さて、何が書いてあるのかな?と思ったら、全部書いてありました。これは、黒須美彦というCMに心臓を捧げた人の冒険書です。そこには、地図があり、チュートリアルがあり、出会いがあり、別れがあり、興奮があり。黒須さんという人を、針でプスッと刺したら、そこから広告への想いがドバッと溢れ出して、そのままAIに流し込んだら、きっと黒須さんのAIができたところ、技術が間に合わず、まずは本のカタチにすることにした。みたいな本でした。そしてそれは、この50年で築かれたmade in japanの広告クリエイティブの教科書でもありました。
今回、このコメントを書く上で最初に思い出したのは、1997年に出版された『岡康道の仕事と周辺』(六耀社)という本に、当時の黒須さんが寄せたエッセイでした。「併走する友へ」というタイトルで、それはそれは、非常に黒須さんらしい言葉で岡さんへの想いを綴っていて、好きな文章のひとつなのですが。今回、この本を読んでいると、このエッセイの成り立ちにも触れていて、「この本、全部書いてあるじゃん」という感想を持ったのです。

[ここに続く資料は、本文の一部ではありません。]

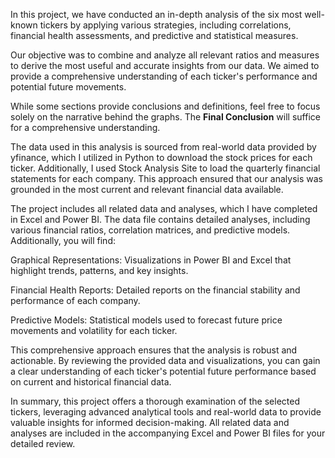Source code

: In this project, we have conducted an in-depth analysis of the six most well-known tickers by applying various strategies, including correlations, financial health assessments, and predictive and statistical measures.

Our objective was to combine and analyze all relevant ratios and measures to derive the most useful and accurate insights from our data. We aimed to provide a comprehensive understanding of each ticker's performance and potential future movements.

While some sections provide conclusions and definitions, feel free to focus solely on the narrative behind the graphs. The **Final Conclusion** will suffice for a comprehensive understanding.

The data used in this analysis is sourced from real-world data provided by yfinance, which I utilized in Python to download the stock prices for each ticker. Additionally, I used Stock Analysis Site to load the quarterly financial statements for each company. This approach ensured that our analysis was grounded in the most current and relevant financial data available.

The project includes all related data and analyses, which I have completed in Excel and Power BI. The data file contains detailed analyses, including various financial ratios, correlation matrices, and predictive models. Additionally, you will find:

Graphical Representations: Visualizations in Power BI and Excel that highlight trends, patterns, and key insights.

Financial Health Reports: Detailed reports on the financial stability and performance of each company.

Predictive Models: Statistical models used to forecast future price movements and volatility for each ticker.

This comprehensive approach ensures that the analysis is robust and actionable. By reviewing the provided data and visualizations, you can gain a clear understanding of each ticker's potential future performance based on current and historical financial data.

In summary, this project offers a thorough examination of the selected tickers, leveraging advanced analytical tools and real-world data to provide valuable insights for informed decision-making. All related data and analyses are included in the accompanying Excel and Power BI files for your detailed review.
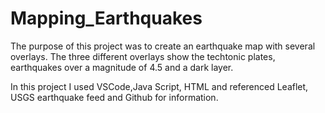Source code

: # Mapping_Earthquakes

The purpose of this project was to create an earthquake map with several overlays.
The three different overlays show the techtonic plates,
earthquakes over a magnitude of 4.5 and a dark layer.

In this project I used VSCode,Java Script, HTML and referenced Leaflet, USGS earthquake feed and
Github for information. 
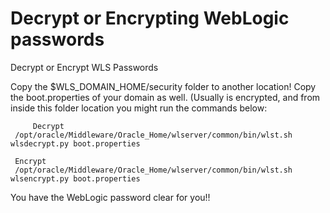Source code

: # Decrypt or Encrypting WebLogic passwords
Decrypt or Encrypt WLS Passwords

Copy the $WLS_DOMAIN_HOME/security folder to another location! Copy the boot.properties of your domain as well. (Usually is encrypted, and from inside this folder location you might run the commands below: 

         Decrypt
	 /opt/oracle/Middleware/Oracle_Home/wlserver/common/bin/wlst.sh wlsdecrypt.py boot.properties
	 
	 Encrypt
	 /opt/oracle/Middleware/Oracle_Home/wlserver/common/bin/wlst.sh wlsencrypt.py boot.properties
   
You have the WebLogic password clear for you!!   
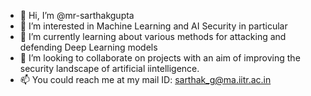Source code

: - 👋 Hi, I’m @mr-sarthakgupta
- 👀 I’m interested in Machine Learning and AI Security in particular
- 🌱 I’m currently learning about various methods for attacking and defending Deep Learning models
- 💞️ I’m looking to collaborate on projects with an aim of improving the security landscape of artificial iintelligence.
- 📫 You could reach me at my mail ID: sarthak_g@ma.iitr.ac.in

<!---
mr-sarthakgupta/mr-sarthakgupta is a ✨ special ✨ repository because its `README.md` (this file) appears on your GitHub profile.
You can click the Preview link to take a look at your changes.
--->
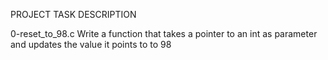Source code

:   PROJECT TASK                    DESCRIPTION

0-reset_to_98.c                Write a function that takes a pointer to an int as parameter and updates the value it points to to 98
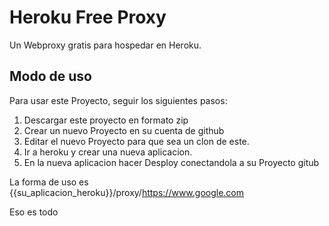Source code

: # Heroku Free Proxy

Un Webproxy gratis para hospedar en Heroku.

## Modo de uso

Para usar este Proyecto, seguir los siguientes pasos:

1. Descargar este proyecto en formato zip
2. Crear un nuevo Proyecto en su cuenta de github
3. Editar el nuevo Proyecto para que sea un clon de este.
4. Ir a heroku y crear una nueva aplicacion.
5. En la nueva aplicacion hacer Desploy conectandola a su Proyecto gitub

La forma de uso es {{su_aplicacion_heroku}}/proxy/https://www.google.com

Eso es todo
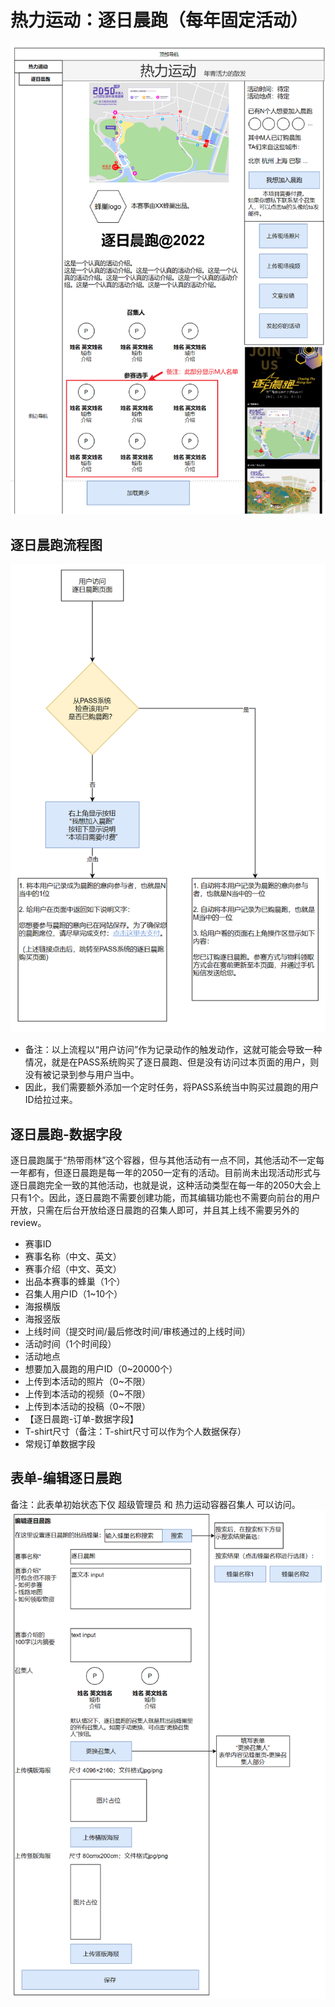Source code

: # 热力运动：逐日晨跑（每年固定活动）
![](../5/gameon1-run.png)
## 逐日晨跑流程图
![](../5/gameon1-run-chart.png)
* 备注：以上流程以“用户访问”作为记录动作的触发动作，这就可能会导致一种情况，就是在PASS系统购买了逐日晨跑、但是没有访问过本页面的用户，则没有被记录到参与用户当中。
* 因此，我们需要额外添加一个定时任务，将PASS系统当中购买过晨跑的用户ID给拉过来。
## 逐日晨跑-数据字段
逐日晨跑属于“热带雨林”这个容器，但与其他活动有一点不同，其他活动不一定每一年都有，但逐日晨跑是每一年的2050一定有的活动。目前尚未出现活动形式与逐日晨跑完全一致的其他活动，也就是说，这种活动类型在每一年的2050大会上只有1个。因此，逐日晨跑不需要创建功能，而其编辑功能也不需要向前台的用户开放，只需在后台开放给逐日晨跑的召集人即可，并且其上线不需要另外的review。
* 赛事ID
* 赛事名称（中文、英文）
* 赛事介绍（中文、英文）
* 出品本赛事的蜂巢（1个）
* 召集人用户ID（1~10个）
* 海报横版
* 海报竖版
* 上线时间（提交时间/最后修改时间/审核通过的上线时间）
* 活动时间（1个时间段）
* 活动地点
* 想要加入晨跑的用户ID（0~20000个）
* 上传到本活动的照片（0~不限）
* 上传到本活动的视频（0~不限）
* 上传到本活动的投稿（0~不限）
* 【逐日晨跑-订单-数据字段】
* T-shirt尺寸（备注：T-shirt尺寸可以作为个人数据保存）
* 常规订单数据字段
## 表单-编辑逐日晨跑
备注：此表单初始状态下仅 超级管理员 和 热力运动容器召集人 可以访问。
![](../5/gameon1-run-form.png)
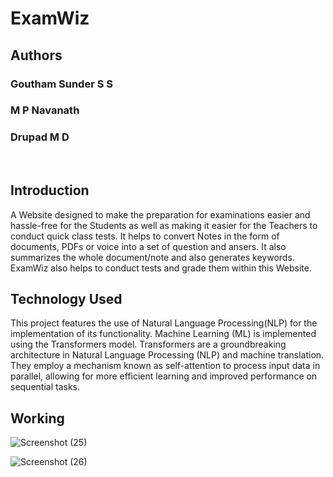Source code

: # ExamWiz

## Authors

### Goutham Sunder S S
### M P Navanath
### Drupad M D
<br>

## Introduction
A Website designed to make the preparation for examinations easier and hassle-free for the Students as well as making it easier for the Teachers to conduct quick class tests.
It helps to convert Notes in the form of documents, PDFs or voice into a set of question
and ansers. It also summarizes the whole document/note and also generates keywords. 
ExamWiz also helps to conduct tests and grade them within this Website.
<br>

## Technology Used
This project features the use of Natural Language Processing(NLP) for the implementation of
its functionality. Machine Learning (ML) is implemented using the Transformers model. Transformers are a groundbreaking architecture in Natural Language Processing (NLP) and machine translation. They employ a mechanism known as self-attention 
to process input data in parallel, allowing for more efficient learning and improved performance on sequential tasks.

## Working
![Screenshot (25)](https://github.com/D-r-u/ExamWiz/assets/125999678/322ea2a8-5358-4b5c-a4b6-bcd0c16e0f23)

![Screenshot (26)](https://github.com/D-r-u/ExamWiz/assets/125999678/49d88003-3ca8-438c-82cc-ab8ce184d961)


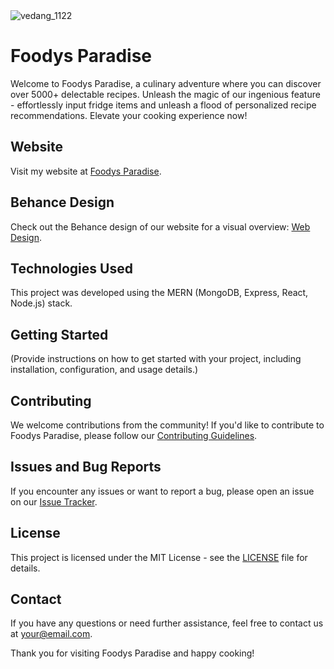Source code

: <img align="center" src="./Fotter.png" alt="vedang_1122" width="auto" height="auto"/>

# Foodys Paradise

Welcome to Foodys Paradise, a culinary adventure where you can discover over 5000+ delectable recipes. Unleash the magic of our ingenious feature - effortlessly input fridge items and unleash a flood of personalized recipe recommendations. Elevate your cooking experience now!

## Website

Visit my website at [Foodys Paradise](https://foodysparadisef.onrender.com).

## Behance Design

Check out the Behance design of our website for a visual overview: [Web Design](https://www.behance.net/gallery/178559595/FoodysParadise).

## Technologies Used

This project was developed using the MERN (MongoDB, Express, React, Node.js) stack.

## Getting Started

(Provide instructions on how to get started with your project, including installation, configuration, and usage details.)

## Contributing

We welcome contributions from the community! If you'd like to contribute to Foodys Paradise, please follow our [Contributing Guidelines](CONTRIBUTING.md).

## Issues and Bug Reports

If you encounter any issues or want to report a bug, please open an issue on our [Issue Tracker](https://github.com/yourusername/foodys-paradise/issues).

## License

This project is licensed under the MIT License - see the [LICENSE](LICENSE) file for details.

## Contact

If you have any questions or need further assistance, feel free to contact us at [your@email.com](mailto:your@email.com).

Thank you for visiting Foodys Paradise and happy cooking!
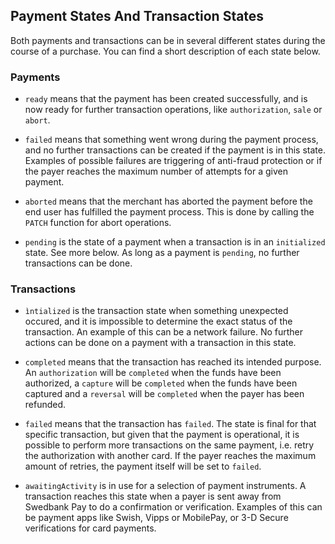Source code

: ## Payment States And Transaction States

Both payments and transactions can be in several different states during
the course of a purchase. You can find a short description of each state below.

### Payments

* `ready` means that the payment has been created successfully, and is now ready
   for further transaction operations, like `authorization`, `sale` or `abort`.

* `failed` means that something went wrong during the payment process, and no
further transactions can be created if the payment is in this state. Examples
of possible failures are triggering of anti-fraud protection or if the payer
reaches the maximum number of attempts for a given payment.

* `aborted` means that the merchant has aborted the payment before the end user
has fulfilled the payment process. This is done by calling the `PATCH` function
for abort operations.

* `pending` is the state of a payment when a transaction is in an `initialized`
state. See more below. As long as a payment is `pending`, no further
transactions can be done.


### Transactions

* `ìntialized` is the transaction state when something unexpected occured, and
it is impossible to determine the exact status of the transaction. An example of
this can be a network failure. No further actions can be done on a payment with a transaction in
this state.

* `completed` means that the transaction has reached its intended purpose. An
`authorization` will be `completed` when the funds have been authorized, a
`capture` will be `completed` when the funds have been captured and a `reversal`
will be `completed` when the payer has been refunded.

* `failed` means that the transaction has `failed`. The state is final for that
specific transaction, but given that the payment is operational, it is possible to perform more transactions on the same payment, i.e. retry the authorization
with another card. If the payer reaches the maximum amount of retries, the
payment itself will be set to `failed`.

* `awaitingActivity` is in use for a selection of payment instruments. A
transaction reaches this state when a payer is sent away from Swedbank Pay to do
a confirmation or verification. Examples of this can be payment apps like Swish,
Vipps or MobilePay, or 3-D Secure verifications for card payments.
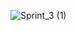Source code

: ![Sprint_3 (1)](https://user-images.githubusercontent.com/40868447/118412879-c99d7a80-b672-11eb-9f29-2e05cc948f2e.png)




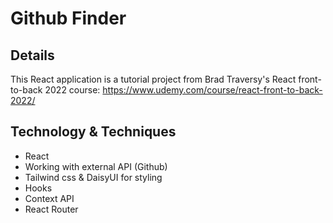 # Github Finder

## Details

This React application is a tutorial project from Brad Traversy's React front-to-back 2022 course: https://www.udemy.com/course/react-front-to-back-2022/

## Technology & Techniques

- React
- Working with external API (Github)
- Tailwind css & DaisyUI for styling
- Hooks
- Context API
- React Router
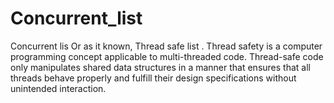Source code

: # Concurrent_list

Concurrent lis Or as it known, Thread safe list .
Thread safety is a computer programming concept applicable to multi-threaded code.
Thread-safe code only manipulates shared data structures in a manner that ensures that all threads behave properly and fulfill their
design specifications without unintended interaction. 

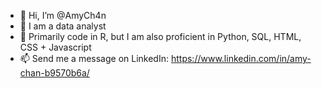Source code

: - 👋 Hi, I’m @AmyCh4n
- 👀 I am a data analyst
- 🌱 Primarily code in R, but I am also proficient in Python, SQL, HTML, CSS + Javascript
- 📫 Send me a message on LinkedIn: https://www.linkedin.com/in/amy-chan-b9570b6a/
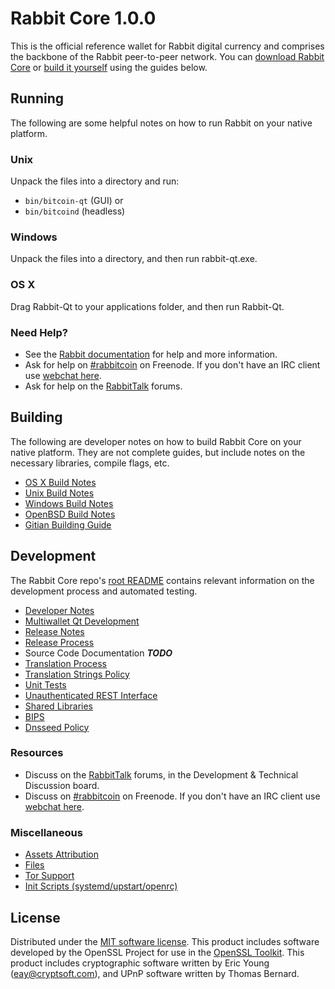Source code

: Rabbit Core 1.0.0
=====================

This is the official reference wallet for Rabbit digital currency and comprises the backbone of the Rabbit peer-to-peer network. You can [download Rabbit Core](https://rabbitcoin.io) or [build it yourself](#building) using the guides below.

Running
---------------------
The following are some helpful notes on how to run Rabbit on your native platform.

### Unix

Unpack the files into a directory and run:

- `bin/bitcoin-qt` (GUI) or
- `bin/bitcoind` (headless)

### Windows

Unpack the files into a directory, and then run rabbit-qt.exe.

### OS X

Drag Rabbit-Qt to your applications folder, and then run Rabbit-Qt.

### Need Help?

* See the [Rabbit documentation](https://rabbitcoin.atlassian.net/wiki/display/DOC)
for help and more information.
* Ask for help on [#rabbitcoin](http://webchat.freenode.net?channels=rabbitcoin) on Freenode. If you don't have an IRC client use [webchat here](http://webchat.freenode.net?channels=rabbitcoin).
* Ask for help on the [RabbitTalk](https://rabbittalk.org/) forums.

Building
---------------------
The following are developer notes on how to build Rabbit Core on your native platform. They are not complete guides, but include notes on the necessary libraries, compile flags, etc.

- [OS X Build Notes](build-osx.md)
- [Unix Build Notes](build-unix.md)
- [Windows Build Notes](build-windows.md)
- [OpenBSD Build Notes](build-openbsd.md)
- [Gitian Building Guide](gitian-building.md)

Development
---------------------
The Rabbit Core repo's [root README](/README.md) contains relevant information on the development process and automated testing.

- [Developer Notes](developer-notes.md)
- [Multiwallet Qt Development](multiwallet-qt.md)
- [Release Notes](release-notes.md)
- [Release Process](release-process.md)
- Source Code Documentation ***TODO***
- [Translation Process](translation_process.md)
- [Translation Strings Policy](translation_strings_policy.md)
- [Unit Tests](unit-tests.md)
- [Unauthenticated REST Interface](REST-interface.md)
- [Shared Libraries](shared-libraries.md)
- [BIPS](bips.md)
- [Dnsseed Policy](dnsseed-policy.md)

### Resources
* Discuss on the [RabbitTalk](https://rabbittalk.org/) forums, in the Development & Technical Discussion board.
* Discuss on [#rabbitcoin](http://webchat.freenode.net/?channels=rabbitcoin) on Freenode. If you don't have an IRC client use [webchat here](http://webchat.freenode.net/?channels=rabbitcoin).

### Miscellaneous
- [Assets Attribution](assets-attribution.md)
- [Files](files.md)
- [Tor Support](tor.md)
- [Init Scripts (systemd/upstart/openrc)](init.md)

License
---------------------
Distributed under the [MIT software license](http://www.opensource.org/licenses/mit-license.php).
This product includes software developed by the OpenSSL Project for use in the [OpenSSL Toolkit](https://www.openssl.org/). This product includes
cryptographic software written by Eric Young ([eay@cryptsoft.com](mailto:eay@cryptsoft.com)), and UPnP software written by Thomas Bernard.
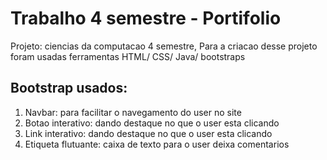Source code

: # Trabalho 4 semestre - Portifolio
Projeto: ciencias da computacao 4 semestre,
Para a criacao desse projeto foram usadas ferramentas HTML/ CSS/ Java/ bootstraps

## Bootstrap usados:
1. Navbar: para facilitar o navegamento do user no site
2. Botao interativo: dando destaque no que o user esta clicando
3. Link interativo: dando destaque no que o user esta clicando
4. Etiqueta flutuante: caixa de texto para o user deixa comentarios

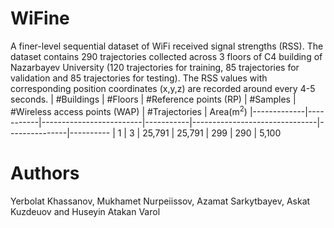 # WiFine
A finer-level sequential dataset of WiFi received signal strengths (RSS).
The dataset contains 290 trajectories collected across 3 floors of C4 building of Nazarbayev University
(120 trajectories for training, 85 trajectories for validation and 85 trajectories for testing).
The RSS values with corresponding position coordinates (x,y,z) are recorded around every 4-5 seconds.
| #Buildings  | #Floors   | #Reference points (RP)  | #Samples  | #Wireless access points (WAP) | #Trajectories | Area(m<sup>2</sup>)
|-------------|-----------|-------------------------|-----------|-------------------------------|---------------|----------
| 1           | 3         | 25,791                  | 25,791    | 299                           | 290           | 5,100

# Authors
Yerbolat Khassanov, Mukhamet Nurpeiissov, Azamat Sarkytbayev, Askat Kuzdeuov and Huseyin Atakan Varol
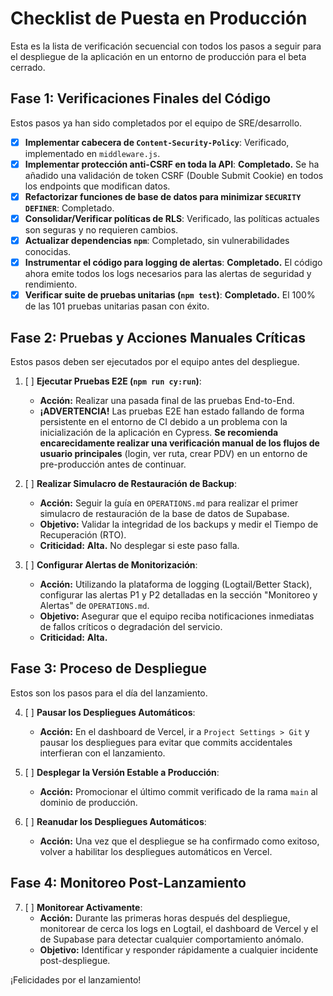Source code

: # Checklist de Puesta en Producción

Esta es la lista de verificación secuencial con todos los pasos a seguir para el despliegue de la aplicación en un entorno de producción para el beta cerrado.

## Fase 1: Verificaciones Finales del Código

Estos pasos ya han sido completados por el equipo de SRE/desarrollo.

- [X] **Implementar cabecera de `Content-Security-Policy`**: Verificado, implementado en `middleware.js`.
- [X] **Implementar protección anti-CSRF en toda la API**: **Completado.** Se ha añadido una validación de token CSRF (Double Submit Cookie) en todos los endpoints que modifican datos.
- [X] **Refactorizar funciones de base de datos para minimizar `SECURITY DEFINER`**: Completado.
- [X] **Consolidar/Verificar políticas de RLS**: Verificado, las políticas actuales son seguras y no requieren cambios.
- [X] **Actualizar dependencias `npm`**: Completado, sin vulnerabilidades conocidas.
- [X] **Instrumentar el código para logging de alertas**: **Completado.** El código ahora emite todos los logs necesarios para las alertas de seguridad y rendimiento.
- [X] **Verificar suite de pruebas unitarias (`npm test`)**: **Completado.** El 100% de las 101 pruebas unitarias pasan con éxito.

## Fase 2: Pruebas y Acciones Manuales Críticas

Estos pasos deben ser ejecutados por el equipo antes del despliegue.

1.  [ ] **Ejecutar Pruebas E2E (`npm run cy:run`)**:
    *   **Acción:** Realizar una pasada final de las pruebas End-to-End.
    *   **¡ADVERTENCIA!** Las pruebas E2E han estado fallando de forma persistente en el entorno de CI debido a un problema con la inicialización de la aplicación en Cypress. **Se recomienda encarecidamente realizar una verificación manual de los flujos de usuario principales** (login, ver ruta, crear PDV) en un entorno de pre-producción antes de continuar.

2.  [ ] **Realizar Simulacro de Restauración de Backup**:
    *   **Acción:** Seguir la guía en `OPERATIONS.md` para realizar el primer simulacro de restauración de la base de datos de Supabase.
    *   **Objetivo:** Validar la integridad de los backups y medir el Tiempo de Recuperación (RTO).
    *   **Criticidad:** **Alta.** No desplegar si este paso falla.

3.  [ ] **Configurar Alertas de Monitorización**:
    *   **Acción:** Utilizando la plataforma de logging (Logtail/Better Stack), configurar las alertas P1 y P2 detalladas en la sección "Monitoreo y Alertas" de `OPERATIONS.md`.
    *   **Objetivo:** Asegurar que el equipo reciba notificaciones inmediatas de fallos críticos o degradación del servicio.
    *   **Criticidad:** **Alta.**

## Fase 3: Proceso de Despliegue

Estos son los pasos para el día del lanzamiento.

4.  [ ] **Pausar los Despliegues Automáticos**:
    *   **Acción:** En el dashboard de Vercel, ir a `Project Settings > Git` y pausar los despliegues para evitar que commits accidentales interfieran con el lanzamiento.

5.  [ ] **Desplegar la Versión Estable a Producción**:
    *   **Acción:** Promocionar el último commit verificado de la rama `main` al dominio de producción.

6.  [ ] **Reanudar los Despliegues Automáticos**:
    *   **Acción:** Una vez que el despliegue se ha confirmado como exitoso, volver a habilitar los despliegues automáticos en Vercel.

## Fase 4: Monitoreo Post-Lanzamiento

7.  [ ] **Monitorear Activamente**:
    *   **Acción:** Durante las primeras horas después del despliegue, monitorear de cerca los logs en Logtail, el dashboard de Vercel y el de Supabase para detectar cualquier comportamiento anómalo.
    *   **Objetivo:** Identificar y responder rápidamente a cualquier incidente post-despliegue.

¡Felicidades por el lanzamiento!
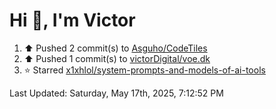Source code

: <h1>Hi 👋, I'm Victor </h1>

<!--RECENT_ACTIVITY:start-->
1. ⬆️ Pushed 2 commit(s) to [Asguho/CodeTiles](https://github.com/Asguho/CodeTiles)<br>
2. ⬆️ Pushed 1 commit(s) to [victorDigital/voe.dk](https://github.com/victorDigital/voe.dk)<br>
3. ⭐ Starred [x1xhlol/system-prompts-and-models-of-ai-tools](https://github.com/x1xhlol/system-prompts-and-models-of-ai-tools)<br>
<!--RECENT_ACTIVITY:end-->

<!--RECENT_ACTIVITY:last_update-->
Last Updated: Saturday, May 17th, 2025, 7:12:52 PM
<!--RECENT_ACTIVITY:last_update_end-->

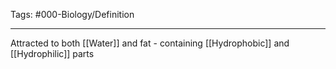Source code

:Tags: #000-Biology/Definition 

---
Attracted to both [[Water]] and fat - containing [[Hydrophobic]] and [[Hydrophilic]] parts
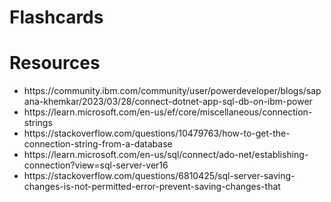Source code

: # Flashcards

# Resources

<ul>
<li>https://community.ibm.com/community/user/powerdeveloper/blogs/sapana-khemkar/2023/03/28/connect-dotnet-app-sql-db-on-ibm-power</li>

<li>https://learn.microsoft.com/en-us/ef/core/miscellaneous/connection-strings</li>

<li>https://stackoverflow.com/questions/10479763/how-to-get-the-connection-string-from-a-database</li>

<li>https://learn.microsoft.com/en-us/sql/connect/ado-net/establishing-connection?view=sql-server-ver16</li>

<li>https://stackoverflow.com/questions/6810425/sql-server-saving-changes-is-not-permitted-error-prevent-saving-changes-that</li>
</ul>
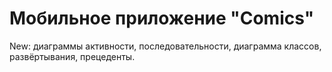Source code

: # Мобильное приложение "Comics"
New: диаграммы активности, последовательности, диаграмма классов, развёртывания, прецеденты.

もちろん、企画術へのHow toも惜しげなく書かれていて、世の中をとらえるコンセプトのレイヤーから、表現のディテールにいたるレイヤーまで、まさに、クリエイティブディレクターとCMプランナーの視点からしか語りえない内容になっていて、大変勉強になりました。貴重な企画書も丸出し。図解もたくさん。特に企画書につける前段のお手紙とか、キャラクターの作り方とか、みんな好きかもですね。と思ったら、上海蟹の美味しい食べ方のエピソードがサラッと出てくるなど、油断ならない本。そういうところが、黒須さん。
「映像」の話でいうと。CMに携わる人は、CMもドラマも映画もゲームも、世の中にある様々な映像コンテンツについて、平均よりはちょっと詳しめな職業ですが、その中でも黒須さんはトップ。あらゆる映像を50年近く、貪欲に研究して、今なお現在進行形でアウトプットし続けている、そんな方、他にいますでしょうか?本書のなかでも、黒須さんがサラッと触れた監督やコンテンツの例が、まぁ、幅広いこと。クリストファー・ノーラン、エレファント、Ghost of Tsushima、映像の世紀、エミリーパリへ行くetc…そんな本書で触れられている、黒須さんを刺激したコンテンツを旅するのも、ひとつの楽しみ方かもしれません。
さて、冗談ではなくCM制作2000本以上、50年近く続く、その大いなる冒険の果てに、黒須さんは何を想うのか?それは、この本の最後の1行に書いてあります。ぜひ、その1行を体験してみてもらえればと思います。